Hancock Prospecting and Aozhou will establish a joint venture in Australia for the purpose of purchasing, feeding and exporting suitable cattle to Chinese facilities.
Hancock has the opportunity to invest in Aozhou, a company incorporated for the purpose of developing a cattle receiving and processing facility on Jintang Island,
China.
The Jintang Island facility will have a capacity of 150,000 head per annum, with the potential to expand that capacity to up to 300,000 head per annum in the future as growth allows.
Aozhou will develop and operate this facility, and will sell and distribute the beef products to consumers in the Yangtze Delta region.
Hancock announced the signing of a strategic cooperation agreement with Zhejiang Aozhou Cattle Industry Co. Ltd (Aozhou), an entity jointly formed by Sino‐Australia Modern Industry Park, New Hope Group, Zhejiang Seaport Group and Harvest Fund.
Jintang Island is located off the coast of Ningbo, in China’s warmer south and greater Shanghai area, and has a population of more than 200 million people within a 200km radius of the island.
Hancock intends to redirect the sale of suitable cattle from its northern cattle stations from other live export channels into this Australian joint venture company, with shortfalls to be purchased from other exporters. All Australian and Chinese operations will be conducted to the highest animal welfare standards, including stringent compliance with the Exporter Supply Chain Assurance System (ESCAS).
Hancock Executive Chairman Mrs Gina Rinehart has welcomed the opportunity for an increased exposure to end‐user markets: “Australia needs to export currently two thirds of its cattle, so overseas markets must continue to be developed if we are to grow our cattle industry. Growing our cattle industry helps the many related industries, not just the stations themselves, but also the trough and tank suppliers, the hydraulic crush manufacturers, the contractors and truckers, accountants and other consultants, and more.”
Mr. Yonghao Liu, Chairman of New Hope Group, commented, “there has been an increasing demand for premium protein in China. Under the Chafta and the approval of live cattle exports to China, relying on the geographical, industrial and market advantage of the Sino Australia modern industrial park (Zhoushan), leading agricultural enterprises from the two countries are forming a strategic cooperation initiative. This will not only promote the development of the industry, but also provide a larger quantity of premium protein products, while at the same time benefiting the long‐term prosperity of all the businesses along the supply chain.”

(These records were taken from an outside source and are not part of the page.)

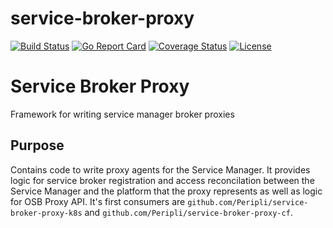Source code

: # service-broker-proxy

[![Build Status](https://travis-ci.org/Peripli/service-broker-proxy.svg?branch=master)](https://travis-ci.org/Peripli/service-broker-proxy)
[![Go Report Card](https://goreportcard.com/badge/github.com/Peripli/service-broker-proxy)](https://goreportcard.com/report/github.com/Peripli/service-broker-proxy)
[![Coverage Status](https://coveralls.io/repos/github/Peripli/service-broker-proxy/badge.svg?branch=master)](https://coveralls.io/github/Peripli/service-broker-proxy)
[![License](https://img.shields.io/badge/License-Apache%202.0-blue.svg)](https://github.com/Peripli/service-broker-proxy/blob/master/LICENSE)

# Service Broker Proxy

Framework for writing service manager broker proxies

## Purpose

Contains code to write proxy agents for the Service Manager.
It provides logic for service broker registration and access reconcilation  between the Service Manager and the platform that the proxy represents
as well as logic for OSB Proxy API. It's first consumers are `github.com/Peripli/service-broker-proxy-k8s` and `github.com/Peripli/service-broker-proxy-cf`.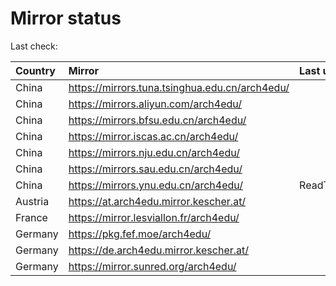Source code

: <script src="./time.js"></script>
# Mirror status
Last check: <script type="text/javascript">localize(1682086584.1973052);</script>

|Country|Mirror|Last update|
|:------|:-----|:----------|
|China|https://mirrors.tuna.tsinghua.edu.cn/arch4edu/|<script type="text/javascript">localize(1682058650);</script>|
|China|https://mirrors.aliyun.com/arch4edu/|<script type="text/javascript">localize(1681972755);</script>|
|China|https://mirrors.bfsu.edu.cn/arch4edu/|<script type="text/javascript">localize(1682058650);</script>|
|China|https://mirror.iscas.ac.cn/arch4edu/|<script type="text/javascript">localize(1682058650);</script>|
|China|https://mirrors.nju.edu.cn/arch4edu/|<script type="text/javascript">localize(1682058650);</script>|
|China|https://mirrors.sau.edu.cn/arch4edu/|<script type="text/javascript">localize(1673850842);</script>|
|China|https://mirrors.ynu.edu.cn/arch4edu/|ReadTimeout|
|Austria|https://at.arch4edu.mirror.kescher.at/|<script type="text/javascript">localize(1682058650);</script>|
|France|https://mirror.lesviallon.fr/arch4edu/|<script type="text/javascript">localize(1682058650);</script>|
|Germany|https://pkg.fef.moe/arch4edu/|<script type="text/javascript">localize(1682058650);</script>|
|Germany|https://de.arch4edu.mirror.kescher.at/|<script type="text/javascript">localize(1682058650);</script>|
|Germany|https://mirror.sunred.org/arch4edu/|<script type="text/javascript">localize(1682058650);</script>|

<script src="./tablefilter/tablefilter.js"></script>
<script src="./table.js"></script>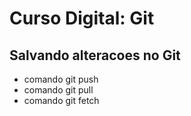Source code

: # Curso Digital: Git

## Salvando alteracoes no Git

- comando git push
- comando git pull
- comando git fetch
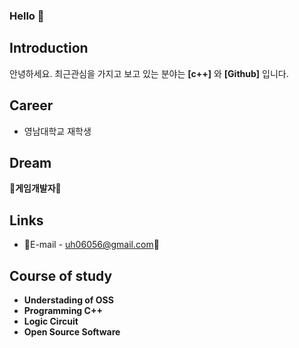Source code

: ### Hello 👋

## Introduction
안녕하세요.
최근관심을 가지고 보고 있는 분야는 **[c++]** 와 **[Github]** 입니다.

## Career
- 영남대학교 재학생

## Dream
🌱**게임개발자**🌱

## Links
- 💬E-mail - uh06056@gmail.com💬

## Course of study
- **Understading of OSS**
- **Programming C++**
- **Logic Circuit**
- **Open Source Software**


<!--
**imTeakMin/imTeakMin** is a ✨ _special_ ✨ repository because its `README.md` (this file) appears on your GitHub profile.

Here are some ideas to get you started:

- 🔭 I’m currently working on ...
- 🌱 I’m currently learning ...
- 👯 I’m looking to collaborate on ...
- 🤔 I’m looking for help with ...
- 💬 Ask me about ...
- 📫 How to reach me: ...
- 😄 Pronouns: ...
- ⚡ Fun fact: ...
-->
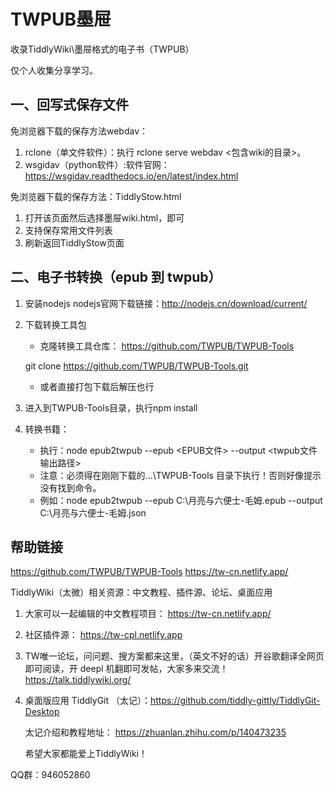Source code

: # TWPUB墨屉
收录TiddlyWiki\墨屉格式的电子书（TWPUB）

仅个人收集分享学习。


## 一、回写式保存文件

免浏览器下载的保存方法webdav：
1. rclone（单文件软件）：执行 rclone serve webdav <包含wiki的目录>。
2. wsgidav（python软件）:软件官网：https://wsgidav.readthedocs.io/en/latest/index.html


免浏览器下载的保存方法：TiddlyStow.html
1. 打开该页面然后选择墨屉wiki.html，即可
2. 支持保存常用文件列表
3. 刷新返回TiddlyStow页面



## 二、电子书转换（epub 到 twpub）

1. 安装nodejs
   nodejs官网下载链接：http://nodejs.cn/download/current/

2. 下载转换工具包
   
   - 克隆转换工具仓库： https://github.com/TWPUB/TWPUB-Tools
   
   git clone https://github.com/TWPUB/TWPUB-Tools.git
   
   - 或者直接打包下载后解压也行

3. 进入到TWPUB-Tools目录，执行npm install
4. 转换书籍：
    - 执行：node epub2twpub --epub <EPUB文件> --output <twpub文件输出路径>
    - 注意：必须得在刚刚下载的...\TWPUB-Tools 目录下执行！否则好像提示没有找到命令。
    - 例如：node epub2twpub --epub C:\月亮与六便士-毛姆.epub --output C:\月亮与六便士-毛姆.json



## 帮助链接

https://github.com/TWPUB/TWPUB-Tools
https://tw-cn.netlify.app/


TiddlyWiki（太微）相关资源：中文教程、插件源、论坛、桌面应用
1. 大家可以一起编辑的中文教程项目： https://tw-cn.netlify.app/
2. 社区插件源： https://tw-cpl.netlify.app
3. TW唯一论坛，问问题、搜方案都来这里，（英文不好的话）开谷歌翻译全网页即可阅读，开 deepl 机翻即可发帖，大家多来交流！ https://talk.tiddlywiki.org/
4. 桌面版应用 TiddlyGit （太记）：https://github.com/tiddly-gittly/TiddlyGit-Desktop

   太记介绍和教程地址： https://zhuanlan.zhihu.com/p/140473235
   
   希望大家都能爱上TiddlyWiki！

QQ群：946052860
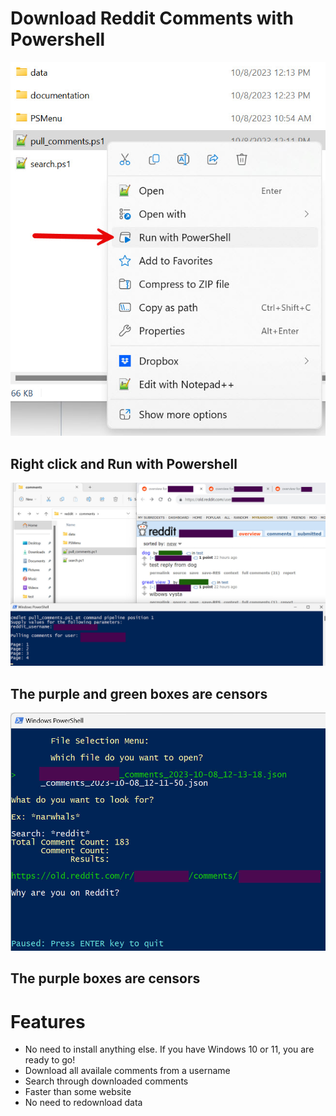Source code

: # Download Reddit Comments with Powershell

![Picture 3](https://github.com/GordonVi/reddit_comments_powershell/blob/main/documentation/reddit_comment_powershell_3.jpg?raw=true)

## Right click and Run with Powershell





![Picture 1](https://github.com/GordonVi/reddit_comments_powershell/blob/main/documentation/reddit_comment_powershell_1.jpg?raw=true)

## The purple and green boxes are censors





![Picture 2](https://github.com/GordonVi/reddit_comments_powershell/blob/main/documentation/reddit_comment_powershell_2.jpg?raw=true)

## The purple boxes are censors



# Features

- No need to install anything else. If you have Windows 10 or 11, you are ready to go!
- Download all availale comments from a username
- Search through downloaded comments 
- Faster than some website
- No need to redownload data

The Australian herd and beef industry cannot be expanded significantly without being cost competitive and without access to additional markets.
Executive Director, Tad Watroba commented: “Win:win agreements such as this, where both the exporter and the importer can work together to increase the efficiency and profitability of the supply chain are exactly what was envisaged by Chafta. Agreements like this will help to grow trade, with recurring benefits for both countries”.
“Our cattle industry has the opportunity to cooperate and develop sustainable long‐term growth opportunities into export markets to achieve a better future for our beef and related industries, and contribute more significantly to Australian jobs and Australians living standards.”
Hancock CEO Garry Korte added: “We are truly pleased to partner with New Hope Group, Harvest Fund and Zhejiang Seaport Group, with strong support from the Government of Zhejiang. Hancock and our partners are committed to growing a more integrated and efficient supply chains and continuing to supply into multiple distribution channels. In doing so, we cannot overlook that China is an important market, with an increasing demand for high quality protein.”
Australian cattle producers are supplying varied domestic and overseas markets and not all beef types and qualities are suited or competitive in the same markets. Attempts to limit access to or growth in any particular market would not improve the international cost competiveness of the local processing industry, but would instead likely result in the substitution of more competitive produce from alternative suppliers, eroding Australia’s market share and income. Unnecessarily limiting the growth potential of the overall industry would also limit the growth of the many related industries that rely on the pastoral industry to supply a wide range of goods and services such as fencing, feed, vaccines, transport, technology and equipment.
Completion of the strategic cooperation agreement is conditional upon, inter alia, gaining requisite approvals from the Chinese Government.